An exact copy of all entries is required.

---------- Exercise data ----------

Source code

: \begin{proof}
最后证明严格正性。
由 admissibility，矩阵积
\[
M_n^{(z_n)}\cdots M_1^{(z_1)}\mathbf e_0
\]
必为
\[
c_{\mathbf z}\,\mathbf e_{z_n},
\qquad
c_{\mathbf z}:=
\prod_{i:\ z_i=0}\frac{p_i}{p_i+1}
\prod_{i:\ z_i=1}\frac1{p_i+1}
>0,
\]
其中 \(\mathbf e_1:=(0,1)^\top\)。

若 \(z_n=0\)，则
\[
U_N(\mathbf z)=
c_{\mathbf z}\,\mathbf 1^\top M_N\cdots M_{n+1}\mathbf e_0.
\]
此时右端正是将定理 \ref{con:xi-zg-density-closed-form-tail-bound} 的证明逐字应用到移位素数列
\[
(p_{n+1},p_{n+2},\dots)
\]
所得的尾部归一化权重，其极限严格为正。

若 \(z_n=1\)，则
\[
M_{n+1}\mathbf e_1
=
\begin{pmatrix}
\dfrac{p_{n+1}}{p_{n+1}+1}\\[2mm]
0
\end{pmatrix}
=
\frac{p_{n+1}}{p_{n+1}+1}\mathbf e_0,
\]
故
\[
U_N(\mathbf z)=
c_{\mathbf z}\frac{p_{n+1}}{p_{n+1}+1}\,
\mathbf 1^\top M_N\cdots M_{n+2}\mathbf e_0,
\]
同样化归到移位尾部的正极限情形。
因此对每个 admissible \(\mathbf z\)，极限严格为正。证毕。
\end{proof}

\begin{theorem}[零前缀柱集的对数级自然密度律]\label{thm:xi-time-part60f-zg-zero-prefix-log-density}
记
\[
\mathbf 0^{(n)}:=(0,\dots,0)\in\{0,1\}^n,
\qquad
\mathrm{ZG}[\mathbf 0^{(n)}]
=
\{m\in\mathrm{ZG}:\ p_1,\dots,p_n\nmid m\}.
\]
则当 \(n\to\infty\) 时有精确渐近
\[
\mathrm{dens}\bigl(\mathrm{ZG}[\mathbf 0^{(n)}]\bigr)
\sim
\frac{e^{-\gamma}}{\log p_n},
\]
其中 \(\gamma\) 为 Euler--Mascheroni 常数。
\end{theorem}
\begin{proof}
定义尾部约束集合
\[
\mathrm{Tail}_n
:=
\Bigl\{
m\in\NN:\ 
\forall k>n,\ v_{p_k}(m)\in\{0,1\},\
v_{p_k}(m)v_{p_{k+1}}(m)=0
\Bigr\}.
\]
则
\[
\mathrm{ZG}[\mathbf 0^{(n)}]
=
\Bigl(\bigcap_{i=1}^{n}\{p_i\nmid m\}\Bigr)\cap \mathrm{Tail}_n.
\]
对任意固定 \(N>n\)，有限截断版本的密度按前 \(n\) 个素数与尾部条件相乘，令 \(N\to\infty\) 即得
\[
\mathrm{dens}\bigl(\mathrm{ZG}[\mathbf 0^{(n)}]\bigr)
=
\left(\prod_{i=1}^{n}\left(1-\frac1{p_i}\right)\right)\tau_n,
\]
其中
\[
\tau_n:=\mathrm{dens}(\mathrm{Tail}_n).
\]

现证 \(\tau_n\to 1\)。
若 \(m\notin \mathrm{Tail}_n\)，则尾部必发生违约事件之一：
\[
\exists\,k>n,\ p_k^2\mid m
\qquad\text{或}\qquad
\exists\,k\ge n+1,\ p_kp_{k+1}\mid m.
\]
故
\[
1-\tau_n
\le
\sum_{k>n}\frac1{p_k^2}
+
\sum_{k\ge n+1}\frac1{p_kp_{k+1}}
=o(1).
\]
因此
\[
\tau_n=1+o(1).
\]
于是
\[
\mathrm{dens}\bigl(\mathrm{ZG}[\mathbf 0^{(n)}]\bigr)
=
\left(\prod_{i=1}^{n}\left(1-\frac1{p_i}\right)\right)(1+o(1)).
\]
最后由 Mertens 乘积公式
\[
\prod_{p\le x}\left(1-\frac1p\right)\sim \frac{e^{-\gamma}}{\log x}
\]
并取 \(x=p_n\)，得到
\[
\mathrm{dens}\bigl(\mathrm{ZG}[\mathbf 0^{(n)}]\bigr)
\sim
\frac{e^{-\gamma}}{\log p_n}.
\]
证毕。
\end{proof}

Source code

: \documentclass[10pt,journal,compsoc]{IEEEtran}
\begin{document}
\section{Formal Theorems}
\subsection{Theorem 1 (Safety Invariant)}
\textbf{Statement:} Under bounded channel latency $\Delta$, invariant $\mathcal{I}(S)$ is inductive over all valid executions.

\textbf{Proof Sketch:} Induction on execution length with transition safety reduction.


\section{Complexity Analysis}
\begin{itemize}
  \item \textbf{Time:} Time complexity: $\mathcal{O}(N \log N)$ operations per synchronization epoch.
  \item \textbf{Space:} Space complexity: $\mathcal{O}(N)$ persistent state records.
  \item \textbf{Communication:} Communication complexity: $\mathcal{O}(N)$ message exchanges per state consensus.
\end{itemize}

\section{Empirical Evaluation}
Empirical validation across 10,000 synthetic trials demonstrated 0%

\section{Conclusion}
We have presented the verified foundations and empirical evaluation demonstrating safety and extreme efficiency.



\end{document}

----------

__Your response__.
Source code

: \begin{proof}
最后证明严格正性。
由 admissibility，矩阵积
\[
M_n^{(z_n)}\cdots M_1^{(z_1)}\mathbf e_0
\]
必为
\[
c_{\mathbf z}\,\mathbf e_{z_n},
\qquad
c_{\mathbf z}:=
\prod_{i:\ z_i=0}\frac{p_i}{p_i+1}
\prod_{i:\ z_i=1}\frac1{p_i+1}
>0,
\]
其中 \(\mathbf e_1:=(0,1)^\top\)。

若 \(z_n=0\)，则
\[
U_N(\mathbf z)=
c_{\mathbf z}\,\mathbf 1^\top M_N\cdots M_{n+1}\mathbf e_0.
\]
此时右端正是将定理 \ref{con:xi-zg-density-closed-form-tail-bound} 的证明逐字应用到移位素数列
\[
(p_{n+1},p_{n+2},\dots)
\]
所得的尾部归一化权重，其极限严格为正。

若 \(z_n=1\)，则
\[
M_{n+1}\mathbf e_1
=
\begin{pmatrix}
\dfrac{p_{n+1}}{p_{n+1}+1}\\[2mm]
0
\end{pmatrix}
=
\frac{p_{n+1}}{p_{n+1}+1}\mathbf e_0,
\]
故
\[
U_N(\mathbf z)=
c_{\mathbf z}\frac{p_{n+1}}{p_{n+1}+1}\,
\mathbf 1^\top M_N\cdots M_{n+2}\mathbf e_0,
\]
同样化归到移位尾部的正极限情形。
因此对每个 admissible \(\mathbf z\)，极限严格为正。证毕。
\end{proof}

\begin{theorem}[零前缀柱集的对数级自然密度律]\label{thm:xi-time-part60f-zg-zero-prefix-log-density}
记
\[
\mathbf 0^{(n)}:=(0,\dots,0)\in\{0,1\}^n,
\qquad
\mathrm{ZG}[\mathbf 0^{(n)}]
=
\{m\in\mathrm{ZG}:\ p_1,\dots,p_n\nmid m\}.
\]
则当 \(n\to\infty\) 时有精确渐近
\[
\mathrm{dens}\bigl(\mathrm{ZG}[\mathbf 0^{(n)}]\bigr)
\sim
\frac{e^{-\gamma}}{\log p_n},
\]
其中 \(\gamma\) 为 Euler--Mascheroni 常数。
\end{theorem}
\begin{proof}
定义尾部约束集合
\[
\mathrm{Tail}_n
:=
\Bigl\{
m\in\NN:\ 
\forall k>n,\ v_{p_k}(m)\in\{0,1\},\
v_{p_k}(m)v_{p_{k+1}}(m)=0
\Bigr\}.
\]
则
\[
\mathrm{ZG}[\mathbf 0^{(n)}]
=
\Bigl(\bigcap_{i=1}^{n}\{p_i\nmid m\}\Bigr)\cap \mathrm{Tail}_n.
\]
对任意固定 \(N>n\)，有限截断版本的密度按前 \(n\) 个素数与尾部条件相乘，令 \(N\to\infty\) 即得
\[
\mathrm{dens}\bigl(\mathrm{ZG}[\mathbf 0^{(n)}]\bigr)
=
\left(\prod_{i=1}^{n}\left(1-\frac1{p_i}\right)\right)\tau_n,
\]
其中
\[
\tau_n:=\mathrm{dens}(\mathrm{Tail}_n).
\]

现证 \(\tau_n\to 1\)。
若 \(m\notin \mathrm{Tail}_n\)，则尾部必发生违约事件之一：
\[
\exists\,k>n,\ p_k^2\mid m
\qquad\text{或}\qquad
\exists\,k\ge n+1,\ p_kp_{k+1}\mid m.
\]
故
\[
1-\tau_n
\le
\sum_{k>n}\frac1{p_k^2}
+
\sum_{k\ge n+1}\frac1{p_kp_{k+1}}
=o(1).
\]
因此
\[
\tau_n=1+o(1).
\]
于是
\[
\mathrm{dens}\bigl(\mathrm{ZG}[\mathbf 0^{(n)}]\bigr)
=
\left(\prod_{i=1}^{n}\left(1-\frac1{p_i}\right)\right)(1+o(1)).
\]
最后由 Mertens 乘积公式
\[
\prod_{p\le x}\left(1-\frac1p\right)\sim \frac{e^{-\gamma}}{\log x}
\]
并取 \(x=p_n\)，得到
\[
\mathrm{dens}\bigl(\mathrm{ZG}[\mathbf 0^{(n)}]\bigr)
\sim
\frac{e^{-\gamma}}{\log p_n}.
\]
证毕。
\end{proof}

Source code

: \documentclass[10pt,journal,compsoc]{IEEEtran}
\begin{document}
\section{Formal Theorems}
\subsection{Theorem 1 (Safety Invariant)}
\textbf{Statement:} Under bounded channel latency $\Delta$, invariant $\mathcal{I}(S)$ is inductive over all valid executions.

\textbf{Proof Sketch:} Induction on execution length with transition safety reduction.


\section{Complexity Analysis}
\begin{itemize}
  \item \textbf{Time:} Time complexity: $\mathcal{O}(N \log N)$ operations per synchronization epoch.
  \item \textbf{Space:} Space complexity: $\mathcal{O}(N)$ persistent state records.
  \item \textbf{Communication:} Communication complexity: $\mathcal{O}(N)$ message exchanges per state consensus.
\end{itemize}

\section{Empirical Evaluation}
Empirical validation across 10,000 synthetic trials demonstrated 0%

\section{Conclusion}
We have presented the verified foundations and empirical evaluation demonstrating safety and extreme efficiency.



\end{document}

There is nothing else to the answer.